The indefinite incarceration of prisoners in Guantanamo Bay without trial was a denial of due process. It was legal casuistry to redefine the torture of prisoners with waterboarding and stress positions as "enhanced interrogation." The degradation of Iraqi criminals in Abu Ghraib prison in 2003, extraordinary rendition and the rest of it were the result of a culture, led by Dick Cheney and Donald Rumsfeld, that was both un-American and a recruiting sergeant for its enemies. Obama has stopped the torture, but Guantanamo remains open and the old system of retribution has often been reinforced.

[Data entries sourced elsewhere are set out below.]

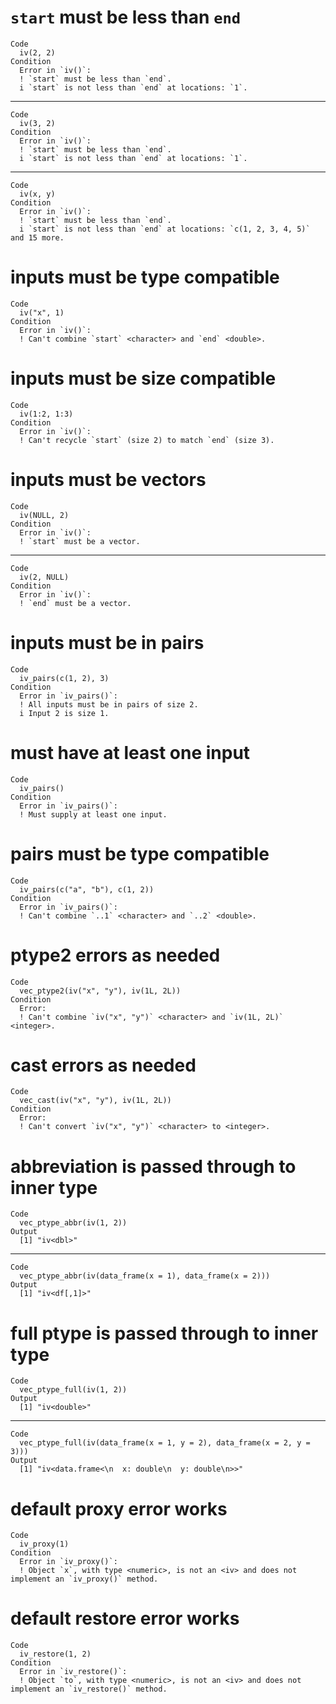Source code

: # `start` must be less than `end`

    Code
      iv(2, 2)
    Condition
      Error in `iv()`:
      ! `start` must be less than `end`.
      i `start` is not less than `end` at locations: `1`.

---

    Code
      iv(3, 2)
    Condition
      Error in `iv()`:
      ! `start` must be less than `end`.
      i `start` is not less than `end` at locations: `1`.

---

    Code
      iv(x, y)
    Condition
      Error in `iv()`:
      ! `start` must be less than `end`.
      i `start` is not less than `end` at locations: `c(1, 2, 3, 4, 5)` and 15 more.

# inputs must be type compatible

    Code
      iv("x", 1)
    Condition
      Error in `iv()`:
      ! Can't combine `start` <character> and `end` <double>.

# inputs must be size compatible

    Code
      iv(1:2, 1:3)
    Condition
      Error in `iv()`:
      ! Can't recycle `start` (size 2) to match `end` (size 3).

# inputs must be vectors

    Code
      iv(NULL, 2)
    Condition
      Error in `iv()`:
      ! `start` must be a vector.

---

    Code
      iv(2, NULL)
    Condition
      Error in `iv()`:
      ! `end` must be a vector.

# inputs must be in pairs

    Code
      iv_pairs(c(1, 2), 3)
    Condition
      Error in `iv_pairs()`:
      ! All inputs must be in pairs of size 2.
      i Input 2 is size 1.

# must have at least one input

    Code
      iv_pairs()
    Condition
      Error in `iv_pairs()`:
      ! Must supply at least one input.

# pairs must be type compatible

    Code
      iv_pairs(c("a", "b"), c(1, 2))
    Condition
      Error in `iv_pairs()`:
      ! Can't combine `..1` <character> and `..2` <double>.

# ptype2 errors as needed

    Code
      vec_ptype2(iv("x", "y"), iv(1L, 2L))
    Condition
      Error:
      ! Can't combine `iv("x", "y")` <character> and `iv(1L, 2L)` <integer>.

# cast errors as needed

    Code
      vec_cast(iv("x", "y"), iv(1L, 2L))
    Condition
      Error:
      ! Can't convert `iv("x", "y")` <character> to <integer>.

# abbreviation is passed through to inner type

    Code
      vec_ptype_abbr(iv(1, 2))
    Output
      [1] "iv<dbl>"

---

    Code
      vec_ptype_abbr(iv(data_frame(x = 1), data_frame(x = 2)))
    Output
      [1] "iv<df[,1]>"

# full ptype is passed through to inner type

    Code
      vec_ptype_full(iv(1, 2))
    Output
      [1] "iv<double>"

---

    Code
      vec_ptype_full(iv(data_frame(x = 1, y = 2), data_frame(x = 2, y = 3)))
    Output
      [1] "iv<data.frame<\n  x: double\n  y: double\n>>"

# default proxy error works

    Code
      iv_proxy(1)
    Condition
      Error in `iv_proxy()`:
      ! Object `x`, with type <numeric>, is not an <iv> and does not implement an `iv_proxy()` method.

# default restore error works

    Code
      iv_restore(1, 2)
    Condition
      Error in `iv_restore()`:
      ! Object `to`, with type <numeric>, is not an <iv> and does not implement an `iv_restore()` method.

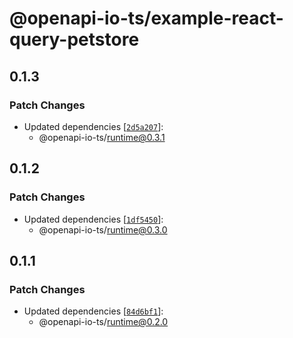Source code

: # @openapi-io-ts/example-react-query-petstore

## 0.1.3

### Patch Changes

- Updated dependencies [[`2d5a207`](https://github.com/Fredx87/openapi-io-ts/commit/2d5a207d50a35553b68c788a5895f7454620a560)]:
  - @openapi-io-ts/runtime@0.3.1

## 0.1.2

### Patch Changes

- Updated dependencies [[`1df5450`](https://github.com/Fredx87/openapi-io-ts/commit/1df545029aef4853eb958cffb92cf9f7517acd02)]:
  - @openapi-io-ts/runtime@0.3.0

## 0.1.1

### Patch Changes

- Updated dependencies [[`84d6bf1`](https://github.com/Fredx87/openapi-io-ts/commit/84d6bf1cc2cedc0f818fa3e88da71135ee94e58f)]:
  - @openapi-io-ts/runtime@0.2.0
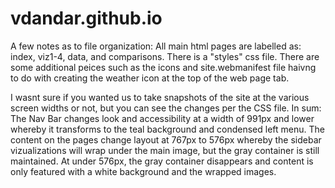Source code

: # vdandar.github.io
A few notes as to file organization: All main html pages are labelled as: index, viz1-4, data, and comparisons. There is a "styles" css file. There are some additional peices such as the icons and site.webmanifest file haivng to do with creating the weather icon at the top of the web page tab.

I wasnt sure if you wanted us to take snapshots of the site at the various screen widths or not, but you can see the changes per the CSS file. In sum: The Nav Bar changes look and accessibility at a width of 991px and lower whereby it transforms to the teal background and condensed left menu. The content on the pages change layout at 767px to 576px whereby the sidebar vizualizations will wrap under the main image, but the gray container is still maintained. At under 576px, the gray container disappears and content is only featured with a white background and the wrapped images.
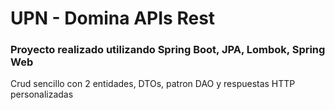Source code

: # UPN - Domina APIs Rest

### Proyecto realizado utilizando Spring Boot, JPA, Lombok, Spring Web

Crud sencillo con 2 entidades, DTOs, patron DAO y respuestas HTTP personalizadas
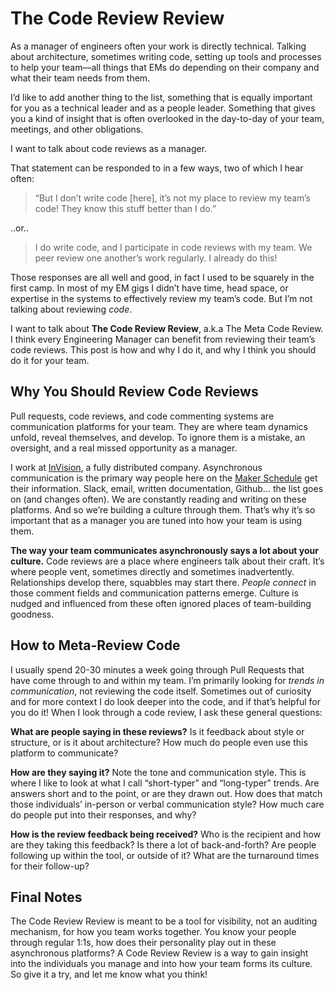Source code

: # The Code Review Review

As a manager of engineers often your work is directly technical. Talking about architecture, sometimes writing code, setting up tools and processes to help your team—all things that EMs do depending on their company and what their team needs from them.

I’d like to add another thing to the list, something that is equally important for you as a technical leader and as a people leader. Something that gives you a kind of insight that is often overlooked in the day-to-day of your team, meetings, and other obligations.

I want to talk about code reviews as a manager.

That statement can be responded to in a few ways, two of which I hear often:

> “But I don’t write code [here], it’s not my place to review my team’s code! They know this stuff better than I do.”

..or..

> I do write code, and I participate in code reviews with my team. We peer review one another’s work regularly. I already do this!

Those responses are all well and good, in fact I used to be squarely in the first camp. In most of my EM gigs I didn’t have time, head space, or expertise in the systems to effectively review my team’s code. But I’m not talking about reviewing _code_.

I want to talk about **The Code Review Review**, a.k.a The Meta Code Review. I think every Engineering Manager can benefit from reviewing their team’s code reviews. This post is how and why I do it, and why I think you should do it for your team.

## Why You Should Review Code Reviews

Pull requests, code reviews, and code commenting systems are communication platforms for your team. They are where team dynamics unfold, reveal themselves, and develop. To ignore them is a mistake, an oversight, and a real missed opportunity as a manager.

I work at [InVision](http://invisionapp.com), a fully distributed company. Asynchronous communication is the primary way people here on the [Maker Schedule](http://paulgraham.com/makersschedule.html) get their information. Slack, email, written documentation, Github... the list goes on (and changes often). We are constantly reading and writing on these platforms. And so we’re building a culture through them. That’s why it’s so important that as a manager you are tuned into how your team is using them.

**The way your team communicates asynchronously says a lot about your culture.** Code reviews are a place where engineers talk about their craft. It’s where people vent, sometimes directly and sometimes inadvertently. Relationships develop there, squabbles may start there. _People connect_ in those comment fields and communication patterns emerge. Culture is nudged and influenced from these often ignored places of team-building goodness.

## How to Meta-Review Code

I usually spend 20-30 minutes a week going through Pull Requests that have come through to and within my team. I’m primarily looking for _trends in communication_, not reviewing the code itself. Sometimes out of curiosity and for more context I do look deeper into the code, and if that’s helpful for you do it! When I look through a code review, I ask these general questions:

**What are people saying in these reviews?**
Is it feedback about style or structure, or is it about architecture? How much do people even use this platform to communicate?

**How are they saying it?**
Note the tone and communication style. This is where I like to look at what I call “short-typer” and “long-typer” trends. Are answers short and to the point, or are they drawn out. How does that match those individuals’ in-person or verbal communication style? How much care do people put into their responses, and why?

**How is the review feedback being received?**
Who is the recipient and how are they taking this feedback? Is there a lot of back-and-forth? Are people following up within the tool, or outside of it? What are the turnaround times for their follow-up?

## Final Notes

The Code Review Review is meant to be a tool for visibility, not an auditing mechanism, for how you team works together. You know your people through regular 1:1s, how does their personality play out in these asynchronous platforms? A Code Review Review is a way to gain insight into the individuals you manage and into how your team forms its culture. So give it a try, and let me know what you think!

Neither Snowden nor Manning is a perfect ambassador for a more liberty-focused approach. Both broke the law by revealing secrets they were under oath to keep. America's spying agencies cannot function if their employees squawk — and, when "mass leaking" has become politically fashionable and technically feasible, deterrents are needed. Manning's public-interest defense is especially thin: He leaked more than 700,000 files with little judgment about what harm or good this would do. Snowden's initial disclosure was selective, but his flight to Hong Kong and Russia was damaging, and he has ended up disclosing secrets about how America spies on China. America is right to want to put him on trial, like Manning.

But both men also show how America still leans too far toward security over liberty. In Snowden's case, it has to do with what he revealed. When he fled, the securocrats argued that the NSA's data warehousing was vetted by Congress and a national-security court; the executive was supposedly being held to account by the other two branches of government. That argument is looking ever more rickety: in fact, the NSA lives under a simulacrum of judicial and legislative oversight.

The linchpin of the system is the secret court, which interprets government powers under the law as well as issues routine warrants. But Americans do not know about its rulings, and so cannot challenge them. In theory, if Congress disputes the court's judgments or the NSA's behavior, it can amend the law. Yet the politicians who know what is going on in secret cannot discuss their concerns in public and officials have felt safe lying to congressional hearings.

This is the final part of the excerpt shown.